--- Supplied data ---

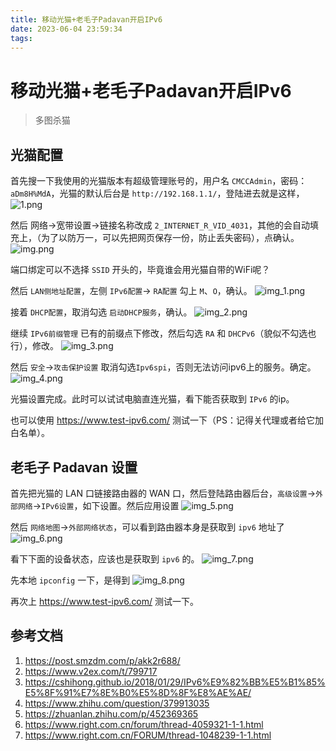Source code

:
 ```yaml
---
title: 移动光猫+老毛子Padavan开启IPv6
date: 2023-06-04 23:59:34
tags:
---
```


# 移动光猫+老毛子Padavan开启IPv6
> 多图杀猫

## 光猫配置

首先搜一下我使用的光猫版本有超级管理账号的，用户名 `CMCCAdmin`，密码：`aDm8H%MdA`，光猫的默认后台是 `http://192.168.1.1/`，登陆进去就是这样，
![1.png](%E7%A7%BB%E5%8A%A8%E5%85%89%E7%8C%AB-%E8%80%81%E6%AF%9B%E5%AD%90Padavan%E5%BC%80%E5%90%AFIPV6%2F1.png)

然后 网络->宽带设置->链接名称改成 `2_INTERNET_R_VID_4031`，其他的会自动填充上，（为了以防万一，可以先把网页保存一份，防止丢失密码），点确认。
![img.png](../../static/移动光猫-老毛子Padavan开启IPV6/img.png)

端口绑定可以不选择 `SSID` 开头的，毕竟谁会用光猫自带的WiFi呢？

然后 `LAN侧地址配置`，左侧 `IPv6配置`-> `RA配置` 勾上 `M`、`O`，确认。
![img_1.png](../../static/移动光猫-老毛子Padavan开启IPV6/img_1.png)

接着 `DHCP配置`，取消勾选 `启动DHCP服务`，确认。
![img_2.png](../../static/移动光猫-老毛子Padavan开启IPV6/img_2.png)

继续 `IPv6前缀管理` 已有的前缀点下修改，然后勾选 `RA` 和 `DHCPv6`（貌似不勾选也行），修改。
![img_3.png](../../static/移动光猫-老毛子Padavan开启IPV6/img_3.png)

然后 `安全`->`攻击保护设置` 取消勾选`Ipv6spi`，否则无法访问ipv6上的服务。确定。
![img_4.png](../../static/移动光猫-老毛子Padavan开启IPV6/img_4.png)

光猫设置完成。此时可以试试电脑直连光猫，看下能否获取到 `IPv6` 的ip。

也可以使用 https://www.test-ipv6.com/ 测试一下（PS：记得关代理或者给它加白名单）。

## 老毛子 Padavan 设置

首先把光猫的 LAN 口链接路由器的 WAN 口，然后登陆路由器后台，`高级设置`->`外部网络`->`IPv6设置`，如下设置。然后应用设置
![img_5.png](../../static/移动光猫-老毛子Padavan开启IPV6/img_5.png)

然后 `网络地图`->`外部网络状态`，可以看到路由器本身是获取到 `ipv6` 地址了
![img_6.png](../../static/移动光猫-老毛子Padavan开启IPV6/img_6.png)

看下下面的设备状态，应该也是获取到 `ipv6` 的。
![img_7.png](../../static/移动光猫-老毛子Padavan开启IPV6/img_7.png)

先本地 `ipconfig` 一下，是得到
![img_8.png](../../static/移动光猫-老毛子Padavan开启IPV6/img_8.png)

再次上 https://www.test-ipv6.com/ 测试一下。



## 参考文档
1. https://post.smzdm.com/p/akk2r688/
2. https://www.v2ex.com/t/799717
3. https://cshihong.github.io/2018/01/29/IPv6%E9%82%BB%E5%B1%85%E5%8F%91%E7%8E%B0%E5%8D%8F%E8%AE%AE/
4. https://www.zhihu.com/question/379913035
5. https://zhuanlan.zhihu.com/p/452369365
6. https://www.right.com.cn/forum/thread-4059321-1-1.html
7. https://www.right.com.cn/FORUM/thread-1048239-1-1.html



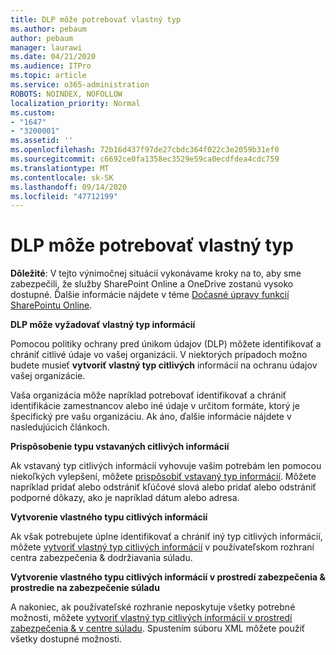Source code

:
 ```yaml
---
title: DLP môže potrebovať vlastný typ
ms.author: pebaum
author: pebaum
manager: laurawi
ms.date: 04/21/2020
ms.audience: ITPro
ms.topic: article
ms.service: o365-administration
ROBOTS: NOINDEX, NOFOLLOW
localization_priority: Normal
ms.custom:
- "1647"
- "3200001"
ms.assetid: ''
ms.openlocfilehash: 72b16d437f97de27cbdc364f022c3e2059b31ef0
ms.sourcegitcommit: c6692ce0fa1358ec3529e59ca0ecdfdea4cdc759
ms.translationtype: MT
ms.contentlocale: sk-SK
ms.lasthandoff: 09/14/2020
ms.locfileid: "47712199"
---
```

# <a name="dlp-might-need-a-custom-type"></a>DLP môže potrebovať vlastný typ

**Dôležité**: V tejto výnimočnej situácií vykonávame kroky na to, aby sme zabezpečili, že služby SharePoint Online a OneDrive zostanú vysoko dostupné. Ďalšie informácie nájdete v téme [Dočasné úpravy funkcií SharePointu Online](https://aka.ms/ODSPAdjustments).

**DLP môže vyžadovať vlastný typ informácií**

Pomocou politiky ochrany pred únikom údajov (DLP) môžete identifikovať a chrániť citlivé údaje vo vašej organizácii. V niektorých prípadoch možno budete musieť **vytvoriť vlastný typ citlivých** informácií na ochranu údajov vašej organizácie.

Vaša organizácia môže napríklad potrebovať identifikovať a chrániť identifikácie zamestnancov alebo iné údaje v určitom formáte, ktorý je špecifický pre vašu organizáciu. Ak áno, ďalšie informácie nájdete v nasledujúcich článkoch.
  
 **Prispôsobenie typu vstavaných citlivých informácií**
  
Ak vstavaný typ citlivých informácií vyhovuje vašim potrebám len pomocou niekoľkých vylepšení, môžete [prispôsobiť vstavaný typ informácií](https://docs.microsoft.com/microsoft-365/compliance/customize-a-built-in-sensitive-information-type). Môžete napríklad pridať alebo odstrániť kľúčové slová alebo pridať alebo odstrániť podporné dôkazy, ako je napríklad dátum alebo adresa.
  
 **Vytvorenie vlastného typu citlivých informácií**
  
Ak však potrebujete úplne identifikovať a chrániť iný typ citlivých informácií, môžete [vytvoriť vlastný typ citlivých informácií](https://docs.microsoft.com/microsoft-365/compliance/create-a-custom-sensitive-information-type) v používateľskom rozhraní centra zabezpečenia & dodržiavania súladu.
  
**Vytvorenie vlastného typu citlivých informácií v prostredí zabezpečenia & prostredie na zabezpečenie súladu**

A nakoniec, ak používateľské rozhranie neposkytuje všetky potrebné možnosti, môžete [vytvoriť vlastný typ citlivých informácií v prostredí zabezpečenia & v centre súladu](https://docs.microsoft.com/microsoft-365/compliance/create-a-custom-sensitive-information-type-in-scc-powershell). Spustením súboru XML môžete použiť všetky dostupné možnosti.
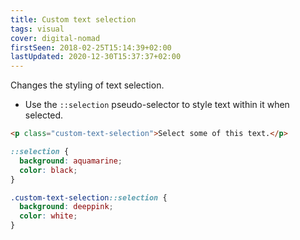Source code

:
 ```yaml
---
title: Custom text selection
tags: visual
cover: digital-nomad
firstSeen: 2018-02-25T15:14:39+02:00
lastUpdated: 2020-12-30T15:37:37+02:00
---
```


Changes the styling of text selection.

- Use the `::selection` pseudo-selector to style text within it when selected.

```html
<p class="custom-text-selection">Select some of this text.</p>
```

```css
::selection {
  background: aquamarine;
  color: black;
}

.custom-text-selection::selection {
  background: deeppink;
  color: white;
}
```
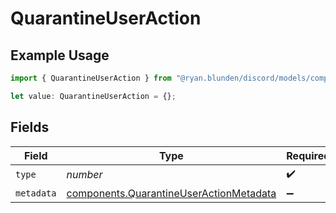 # QuarantineUserAction

## Example Usage

```typescript
import { QuarantineUserAction } from "@ryan.blunden/discord/models/components";

let value: QuarantineUserAction = {};
```

## Fields

| Field                                                                                              | Type                                                                                               | Required                                                                                           | Description                                                                                        |
| -------------------------------------------------------------------------------------------------- | -------------------------------------------------------------------------------------------------- | -------------------------------------------------------------------------------------------------- | -------------------------------------------------------------------------------------------------- |
| `type`                                                                                             | *number*                                                                                           | :heavy_check_mark:                                                                                 | N/A                                                                                                |
| `metadata`                                                                                         | [components.QuarantineUserActionMetadata](../../models/components/quarantineuseractionmetadata.md) | :heavy_minus_sign:                                                                                 | N/A                                                                                                |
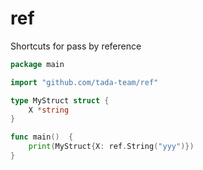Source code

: # ref
Shortcuts for pass by reference

```go
package main

import "github.com/tada-team/ref"

type MyStruct struct {
    X *string
}

func main()  {
    print(MyStruct{X: ref.String("yyy")})
}
```
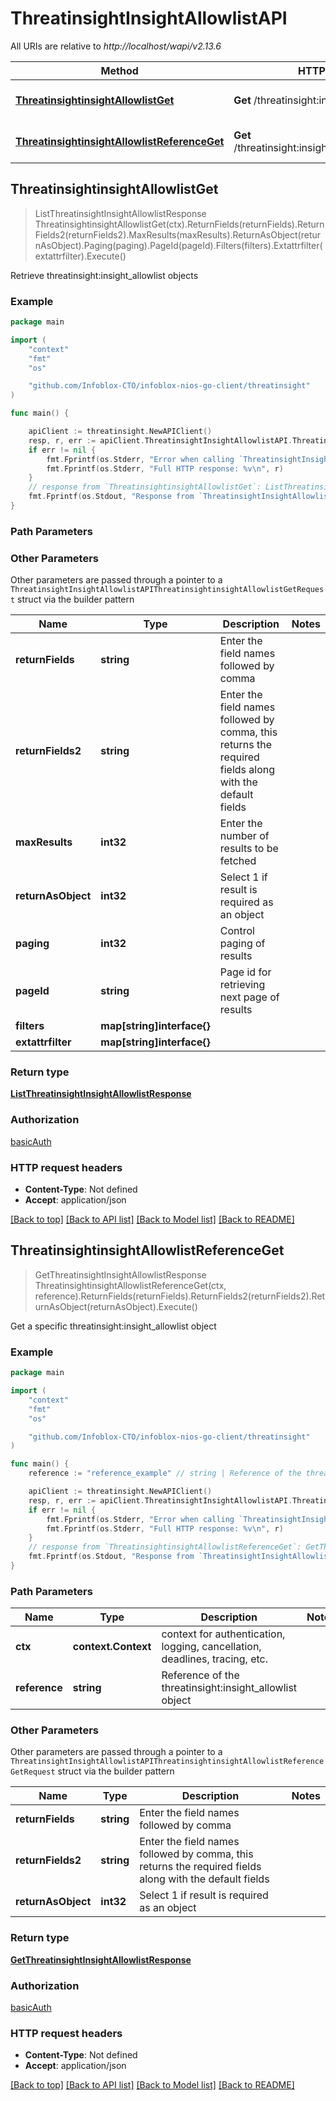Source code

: # ThreatinsightInsightAllowlistAPI

All URIs are relative to *http://localhost/wapi/v2.13.6*

Method | HTTP request | Description
------------- | ------------- | -------------
[**ThreatinsightinsightAllowlistGet**](ThreatinsightInsightAllowlistAPI.md#ThreatinsightinsightAllowlistGet) | **Get** /threatinsight:insight_allowlist | Retrieve threatinsight:insight_allowlist objects
[**ThreatinsightinsightAllowlistReferenceGet**](ThreatinsightInsightAllowlistAPI.md#ThreatinsightinsightAllowlistReferenceGet) | **Get** /threatinsight:insight_allowlist/{reference} | Get a specific threatinsight:insight_allowlist object



## ThreatinsightinsightAllowlistGet

> ListThreatinsightInsightAllowlistResponse ThreatinsightinsightAllowlistGet(ctx).ReturnFields(returnFields).ReturnFields2(returnFields2).MaxResults(maxResults).ReturnAsObject(returnAsObject).Paging(paging).PageId(pageId).Filters(filters).Extattrfilter(extattrfilter).Execute()

Retrieve threatinsight:insight_allowlist objects



### Example

```go
package main

import (
	"context"
	"fmt"
	"os"

	"github.com/Infoblox-CTO/infoblox-nios-go-client/threatinsight"
)

func main() {

	apiClient := threatinsight.NewAPIClient()
	resp, r, err := apiClient.ThreatinsightInsightAllowlistAPI.ThreatinsightinsightAllowlistGet(context.Background()).Execute()
	if err != nil {
		fmt.Fprintf(os.Stderr, "Error when calling `ThreatinsightInsightAllowlistAPI.ThreatinsightinsightAllowlistGet``: %v\n", err)
		fmt.Fprintf(os.Stderr, "Full HTTP response: %v\n", r)
	}
	// response from `ThreatinsightinsightAllowlistGet`: ListThreatinsightInsightAllowlistResponse
	fmt.Fprintf(os.Stdout, "Response from `ThreatinsightInsightAllowlistAPI.ThreatinsightinsightAllowlistGet`: %v\n", resp)
}
```

### Path Parameters



### Other Parameters

Other parameters are passed through a pointer to a `ThreatinsightInsightAllowlistAPIThreatinsightinsightAllowlistGetRequest` struct via the builder pattern


Name | Type | Description  | Notes
------------- | ------------- | ------------- | -------------
**returnFields** | **string** | Enter the field names followed by comma | 
**returnFields2** | **string** | Enter the field names followed by comma, this returns the required fields along with the default fields | 
**maxResults** | **int32** | Enter the number of results to be fetched | 
**returnAsObject** | **int32** | Select 1 if result is required as an object | 
**paging** | **int32** | Control paging of results | 
**pageId** | **string** | Page id for retrieving next page of results | 
**filters** | **map[string]interface{}** |  | 
**extattrfilter** | **map[string]interface{}** |  | 

### Return type

[**ListThreatinsightInsightAllowlistResponse**](ListThreatinsightInsightAllowlistResponse.md)

### Authorization

[basicAuth](../README.md#basicAuth)

### HTTP request headers

- **Content-Type**: Not defined
- **Accept**: application/json

[[Back to top]](#) [[Back to API list]](../README.md#documentation-for-api-endpoints)
[[Back to Model list]](../README.md#documentation-for-models)
[[Back to README]](../README.md)


## ThreatinsightinsightAllowlistReferenceGet

> GetThreatinsightInsightAllowlistResponse ThreatinsightinsightAllowlistReferenceGet(ctx, reference).ReturnFields(returnFields).ReturnFields2(returnFields2).ReturnAsObject(returnAsObject).Execute()

Get a specific threatinsight:insight_allowlist object



### Example

```go
package main

import (
	"context"
	"fmt"
	"os"

	"github.com/Infoblox-CTO/infoblox-nios-go-client/threatinsight"
)

func main() {
	reference := "reference_example" // string | Reference of the threatinsight:insight_allowlist object

	apiClient := threatinsight.NewAPIClient()
	resp, r, err := apiClient.ThreatinsightInsightAllowlistAPI.ThreatinsightinsightAllowlistReferenceGet(context.Background(), reference).Execute()
	if err != nil {
		fmt.Fprintf(os.Stderr, "Error when calling `ThreatinsightInsightAllowlistAPI.ThreatinsightinsightAllowlistReferenceGet``: %v\n", err)
		fmt.Fprintf(os.Stderr, "Full HTTP response: %v\n", r)
	}
	// response from `ThreatinsightinsightAllowlistReferenceGet`: GetThreatinsightInsightAllowlistResponse
	fmt.Fprintf(os.Stdout, "Response from `ThreatinsightInsightAllowlistAPI.ThreatinsightinsightAllowlistReferenceGet`: %v\n", resp)
}
```

### Path Parameters


Name | Type | Description  | Notes
------------- | ------------- | ------------- | -------------
**ctx** | **context.Context** | context for authentication, logging, cancellation, deadlines, tracing, etc.
**reference** | **string** | Reference of the threatinsight:insight_allowlist object | 

### Other Parameters

Other parameters are passed through a pointer to a `ThreatinsightInsightAllowlistAPIThreatinsightinsightAllowlistReferenceGetRequest` struct via the builder pattern


Name | Type | Description  | Notes
------------- | ------------- | ------------- | -------------
**returnFields** | **string** | Enter the field names followed by comma | 
**returnFields2** | **string** | Enter the field names followed by comma, this returns the required fields along with the default fields | 
**returnAsObject** | **int32** | Select 1 if result is required as an object | 

### Return type

[**GetThreatinsightInsightAllowlistResponse**](GetThreatinsightInsightAllowlistResponse.md)

### Authorization

[basicAuth](../README.md#basicAuth)

### HTTP request headers

- **Content-Type**: Not defined
- **Accept**: application/json

[[Back to top]](#) [[Back to API list]](../README.md#documentation-for-api-endpoints)
[[Back to Model list]](../README.md#documentation-for-models)
[[Back to README]](../README.md)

--- Your task ---
Only lines holding the word "specific" are wanted, so copy each of them from the records above.

--- Solved problem ---
[**ThreatinsightinsightAllowlistReferenceGet**](ThreatinsightInsightAllowlistAPI.md#ThreatinsightinsightAllowlistReferenceGet) | **Get** /threatinsight:insight_allowlist/{reference} | Get a specific threatinsight:insight_allowlist object
Get a specific threatinsight:insight_allowlist object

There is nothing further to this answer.